◆ Exercise data

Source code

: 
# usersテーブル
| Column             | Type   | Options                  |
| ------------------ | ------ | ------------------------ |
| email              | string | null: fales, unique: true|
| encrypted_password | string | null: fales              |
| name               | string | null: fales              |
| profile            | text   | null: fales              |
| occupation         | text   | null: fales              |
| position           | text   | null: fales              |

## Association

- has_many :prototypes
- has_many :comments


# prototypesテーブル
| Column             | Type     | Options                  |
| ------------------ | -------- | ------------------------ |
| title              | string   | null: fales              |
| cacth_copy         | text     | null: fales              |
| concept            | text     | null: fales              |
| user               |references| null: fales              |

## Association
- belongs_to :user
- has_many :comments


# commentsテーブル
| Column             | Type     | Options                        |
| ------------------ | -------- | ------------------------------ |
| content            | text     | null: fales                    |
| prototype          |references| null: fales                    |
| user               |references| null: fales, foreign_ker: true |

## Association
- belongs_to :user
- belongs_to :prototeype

◆ Task instructions
The entries above are to be output exactly as they appear.

◆ Answer space
Source code

: 
# usersテーブル
| Column             | Type   | Options                  |
| ------------------ | ------ | ------------------------ |
| email              | string | null: fales, unique: true|
| encrypted_password | string | null: fales              |
| name               | string | null: fales              |
| profile            | text   | null: fales              |
| occupation         | text   | null: fales              |
| position           | text   | null: fales              |

## Association

- has_many :prototypes
- has_many :comments


# prototypesテーブル
| Column             | Type     | Options                  |
| ------------------ | -------- | ------------------------ |
| title              | string   | null: fales              |
| cacth_copy         | text     | null: fales              |
| concept            | text     | null: fales              |
| user               |references| null: fales              |

## Association
- belongs_to :user
- has_many :comments


# commentsテーブル
| Column             | Type     | Options                        |
| ------------------ | -------- | ------------------------------ |
| content            | text     | null: fales                    |
| prototype          |references| null: fales                    |
| user               |references| null: fales, foreign_ker: true |

## Association
- belongs_to :user
- belongs_to :prototeype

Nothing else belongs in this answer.